== Segment start ==
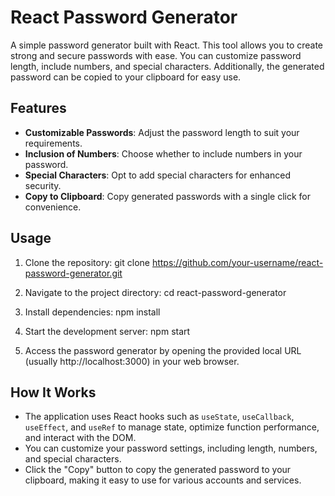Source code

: # React Password Generator

A simple password generator built with React. This tool allows you to create strong and secure passwords with ease. You can customize password length, include numbers, and special characters. Additionally, the generated password can be copied to your clipboard for easy use.

## Features

- **Customizable Passwords**: Adjust the password length to suit your requirements.
- **Inclusion of Numbers**: Choose whether to include numbers in your password.
- **Special Characters**: Opt to add special characters for enhanced security.
- **Copy to Clipboard**: Copy generated passwords with a single click for convenience.

## Usage

1. Clone the repository:
git clone https://github.com/your-username/react-password-generator.git

2. Navigate to the project directory:
cd react-password-generator

3. Install dependencies:
npm install

4. Start the development server:
npm start



5. Access the password generator by opening the provided local URL (usually http://localhost:3000) in your web browser.

## How It Works

- The application uses React hooks such as `useState`, `useCallback`, `useEffect`, and `useRef` to manage state, optimize function performance, and interact with the DOM.
- You can customize your password settings, including length, numbers, and special characters.
- Click the "Copy" button to copy the generated password to your clipboard, making it easy to use for various accounts and services.



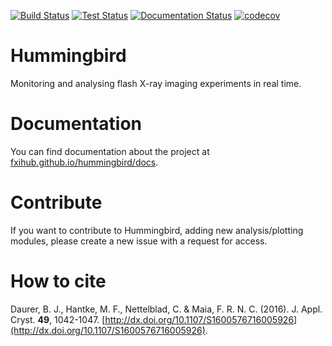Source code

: [![Build Status](https://travis-ci.org/FXIhub/hummingbird.svg?branch=master)](https://travis-ci.org/FXIhub/hummingbird) [![Test Status](https://github.com/FXIhub/hummingbird/workflows/test/badge.svg)](https://github.com/FXIhub/hummingbird/actions?query=workflow%3A%22test%22) [![Documentation Status](https://readthedocs.org/projects/spidocs/badge/?version=latest)](http://fxihub.github.io/hummingbird/docs) [![codecov](https://codecov.io/gh/FXIhub/hummingbird/branch/master/graph/badge.svg)](https://codecov.io/gh/FXIhub/hummingbird)
# Hummingbird

Monitoring and analysing flash X-ray imaging experiments in real time. 

# Documentation

You can find documentation about the project at [fxihub.github.io/hummingbird/docs](http://fxihub.github.io/hummingbird/docs).

# Contribute

If you want to contribute to Hummingbird, adding new analysis/plotting modules, please create a new issue with a request for access.

# How to cite
Daurer, B. J., Hantke, M. F., Nettelblad, C. & Maia, F. R. N. C. (2016). J. Appl. Cryst. **49**, 1042-1047. [http://dx.doi.org/10.1107/S1600576716005926](http://dx.doi.org/10.1107/S1600576716005926).
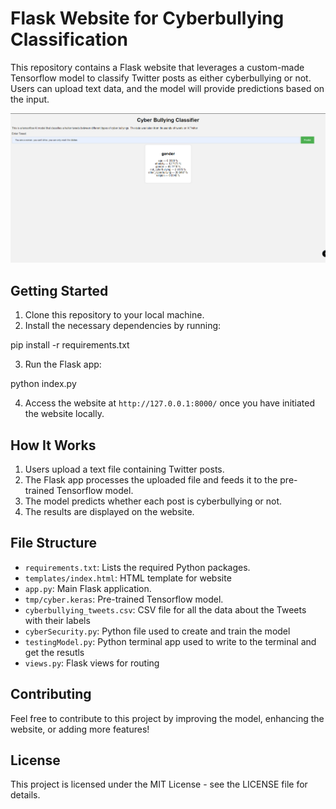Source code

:# Flask Website for Cyberbullying Classification

This repository contains a Flask website that leverages a custom-made Tensorflow model to classify Twitter posts as either cyberbullying or not. Users can upload text data, and the model will provide predictions based on the input.


![Website Image](./assets/websitePreview.png)

## Getting Started

1. Clone this repository to your local machine.
2. Install the necessary dependencies by running:

pip install -r requirements.txt

3. Run the Flask app:

python index.py

4. Access the website at `http://127.0.0.1:8000/` once you have initiated the website locally.

## How It Works

1. Users upload a text file containing Twitter posts.
2. The Flask app processes the uploaded file and feeds it to the pre-trained Tensorflow model.
3. The model predicts whether each post is cyberbullying or not.
4. The results are displayed on the website.

## File Structure

- `requirements.txt`: Lists the required Python packages.
- `templates/index.html`: HTML template for website
- `app.py`: Main Flask application.
- `tmp/cyber.keras`: Pre-trained Tensorflow model.
- `cyberbullying_tweets.csv`: CSV file for all the data about the Tweets with their labels
- `cyberSecurity.py`: Python file used to create and train the model
- `testingModel.py`: Python terminal app used to write to the terminal and get the resutls
- `views.py`: Flask views for routing

## Contributing

Feel free to contribute to this project by improving the model, enhancing the website, or adding more features!

## License

This project is licensed under the MIT License - see the LICENSE file for details.

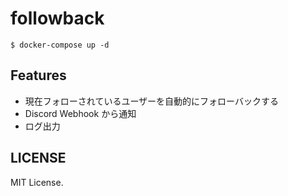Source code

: # followback

`$ docker-compose up -d`

## Features
- 現在フォローされているユーザーを自動的にフォローバックする
- Discord Webhook から通知
- ログ出力

## LICENSE
MIT License.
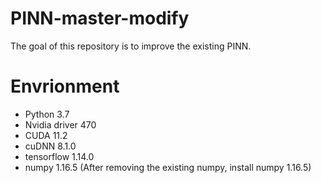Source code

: # PINN-master-modify
The goal of this repository is to improve the existing PINN.

# Envrionment
- Python 3.7
- Nvidia driver 470
- CUDA 11.2
- cuDNN 8.1.0
- tensorflow 1.14.0
- numpy 1.16.5 (After removing the existing numpy, install numpy 1.16.5)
== Segment end ==
» **WORK REQUEST**
Retype the listing verbatim, minus every image.

» **REPLY TO THE EXERCISE**
Source code

: # React Password Generator

A simple password generator built with React. This tool allows you to create strong and secure passwords with ease. You can customize password length, include numbers, and special characters. Additionally, the generated password can be copied to your clipboard for easy use.

## Features

- **Customizable Passwords**: Adjust the password length to suit your requirements.
- **Inclusion of Numbers**: Choose whether to include numbers in your password.
- **Special Characters**: Opt to add special characters for enhanced security.
- **Copy to Clipboard**: Copy generated passwords with a single click for convenience.

## Usage

1. Clone the repository:
git clone https://github.com/your-username/react-password-generator.git

2. Navigate to the project directory:
cd react-password-generator

3. Install dependencies:
npm install

4. Start the development server:
npm start



5. Access the password generator by opening the provided local URL (usually http://localhost:3000) in your web browser.

## How It Works

- The application uses React hooks such as `useState`, `useCallback`, `useEffect`, and `useRef` to manage state, optimize function performance, and interact with the DOM.
- You can customize your password settings, including length, numbers, and special characters.
- Click the "Copy" button to copy the generated password to your clipboard, making it easy to use for various accounts and services.



Source code

: [![Build Status](https://travis-ci.org/FXIhub/hummingbird.svg?branch=master)](https://travis-ci.org/FXIhub/hummingbird) [![Test Status](https://github.com/FXIhub/hummingbird/workflows/test/badge.svg)](https://github.com/FXIhub/hummingbird/actions?query=workflow%3A%22test%22) [![Documentation Status](https://readthedocs.org/projects/spidocs/badge/?version=latest)](http://fxihub.github.io/hummingbird/docs) [![codecov](https://codecov.io/gh/FXIhub/hummingbird/branch/master/graph/badge.svg)](https://codecov.io/gh/FXIhub/hummingbird)
# Hummingbird

Monitoring and analysing flash X-ray imaging experiments in real time. 

# Documentation

You can find documentation about the project at [fxihub.github.io/hummingbird/docs](http://fxihub.github.io/hummingbird/docs).

# Contribute

If you want to contribute to Hummingbird, adding new analysis/plotting modules, please create a new issue with a request for access.

# How to cite
Daurer, B. J., Hantke, M. F., Nettelblad, C. & Maia, F. R. N. C. (2016). J. Appl. Cryst. **49**, 1042-1047. [http://dx.doi.org/10.1107/S1600576716005926](http://dx.doi.org/10.1107/S1600576716005926).
Source code

:# Flask Website for Cyberbullying Classification

This repository contains a Flask website that leverages a custom-made Tensorflow model to classify Twitter posts as either cyberbullying or not. Users can upload text data, and the model will provide predictions based on the input.


![Website Image](./assets/websitePreview.png)

## Getting Started

1. Clone this repository to your local machine.
2. Install the necessary dependencies by running:

pip install -r requirements.txt

3. Run the Flask app:

python index.py

4. Access the website at `http://127.0.0.1:8000/` once you have initiated the website locally.

## How It Works

1. Users upload a text file containing Twitter posts.
2. The Flask app processes the uploaded file and feeds it to the pre-trained Tensorflow model.
3. The model predicts whether each post is cyberbullying or not.
4. The results are displayed on the website.

## File Structure

- `requirements.txt`: Lists the required Python packages.
- `templates/index.html`: HTML template for website
- `app.py`: Main Flask application.
- `tmp/cyber.keras`: Pre-trained Tensorflow model.
- `cyberbullying_tweets.csv`: CSV file for all the data about the Tweets with their labels
- `cyberSecurity.py`: Python file used to create and train the model
- `testingModel.py`: Python terminal app used to write to the terminal and get the resutls
- `views.py`: Flask views for routing

## Contributing

Feel free to contribute to this project by improving the model, enhancing the website, or adding more features!

## License

This project is licensed under the MIT License - see the LICENSE file for details.

Source code

: # followback

`$ docker-compose up -d`

## Features
- 現在フォローされているユーザーを自動的にフォローバックする
- Discord Webhook から通知
- ログ出力

## LICENSE
MIT License.
Source code

: # PINN-master-modify
The goal of this repository is to improve the existing PINN.

# Envrionment
- Python 3.7
- Nvidia driver 470
- CUDA 11.2
- cuDNN 8.1.0
- tensorflow 1.14.0
- numpy 1.16.5 (After removing the existing numpy, install numpy 1.16.5)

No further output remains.